Calculate the volume of oxygen you would need, at 1.00 atm and 298 K, to completely oxidize 51g of glucose.
To calculate the volume of oxygen required to completely oxidize glucose, we first need to determine the balanced chemical equation for the combustion of glucose. The balanced equation is as follows:
C6H12O6 + 6O2 → 6CO2 + 6H2O
From the balanced equation, we can see that 6 moles of oxygen are required to oxidize 1 mole of glucose.
Next, we need to determine the molar mass of glucose. Glucose (C6H12O6) has a molar mass of 180.16 g/mol.
Now, we can calculate the moles of glucose using the given mass of 51 g and the molar mass:
moles of glucose = mass of glucose / molar mass of glucose
= 51 g / 180.16 g/mol
= 0.283 mol
Since 1 mole of glucose requires 6 moles of oxygen, we can determine the moles of oxygen needed:
moles of oxygen = moles of glucose x coefficient ratio
= 0.283 mol x 6
= 1.70 mol
Finally, we can use the ideal gas equation to calculate the volume of oxygen. The ideal gas equation is given by:
PV = nRT
Where:
P = pressure (1.00 atm)
V = volume of gas (to be calculated)
n = moles of gas (1.70 mol)
R = ideal gas constant (0.0821 L·atm/mol·K)
T = temperature (298 K)
Rearranging the equation to solve for V, we have:
V = (nRT) / P
= (1.70 mol x 0.0821 L·atm/mol·K x 298 K) / 1.00 atm
= 42.47 L
Therefore, the volume of oxygen required to completely oxidize 51 g of glucose at 1.00 atm and 298 K is approximately 42.47 L.
To calculate the volume of oxygen needed to completely oxidize 51g of glucose at 1.00 atm and 298 K, we need to use stoichiometry and the ideal gas law equation.
First, let's write the balanced chemical equation for the combustion of glucose:
C6H12O6 + 6O2 -> 6CO2 + 6H2O
From the equation, we can see that 1 mole of glucose reacts with 6 moles of oxygen to produce 6 moles of carbon dioxide and 6 moles of water.
Step 1: Calculate the number of moles of glucose.
To find the number of moles of glucose, we will divide the given mass by its molar mass.

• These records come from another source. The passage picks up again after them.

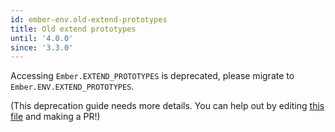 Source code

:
 ```yaml
---
id: ember-env.old-extend-prototypes
title: Old extend prototypes
until: '4.0.0'
since: '3.3.0'
---
```


Accessing `Ember.EXTEND_PROTOTYPES` is deprecated, please migrate to `Ember.ENV.EXTEND_PROTOTYPES`.

(This deprecation guide needs more details.
You can help out by editing 
[this file](https://github.com/ember-learn/deprecation-app/blob/main/content/ember/v3/ember-env-old-extend-prototypes.md)
and making a PR!)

Molar mass of glucose (C6H12O6) = 6(12.01 g/mol) + 12(1.01 g/mol) + 6(16.00 g/mol) = 180.18 g/mol
Number of moles of glucose = mass of glucose / molar mass of glucose
= 51 g / 180.18 g/mol
= 0.283 mol
Step 2: Determine the number of moles of oxygen required.
Since the balanced equation tells us that 1 mole of glucose reacts with 6 moles of oxygen, the number of moles of oxygen required will be 6 times the number of moles of glucose.
Number of moles of oxygen = 6 × number of moles of glucose
= 6 × 0.283 mol
= 1.698 mol
Step 3: Calculate the volume of oxygen at 1.00 atm and 298 K using the ideal gas law.
The ideal gas law is given by:
PV = nRT
Where:
P = pressure (in atm)
V = volume (in L)
n = number of moles
R = ideal gas constant (0.0821 L·atm/(mol·K))
T = temperature (in K)
Rearranging the equation, we get:
V = (nRT) / P
Now, plug in the values:
n = 1.698 mol
R = 0.0821 L·atm/(mol·K)
T = 298 K
P = 1.00 atm
V = (1.698 mol × 0.0821 L·atm/(mol·K) × 298 K) / 1.00 atm
= 42.53 L
Therefore, you would need approximately 42.53 liters of oxygen at 1.00 atm and 298 K to completely oxidize 51g of glucose.
Write and balance the equation.
C6H12O6 + 6O2 ==> 6CO2 + 6H2O
mols glucose = grams/molar mass = ?
Using the coefficients in the balanced equation, convert mols glucose to mols O2.
Now convert mols O2 to volume (L) using PV = nRT and the conditions listed.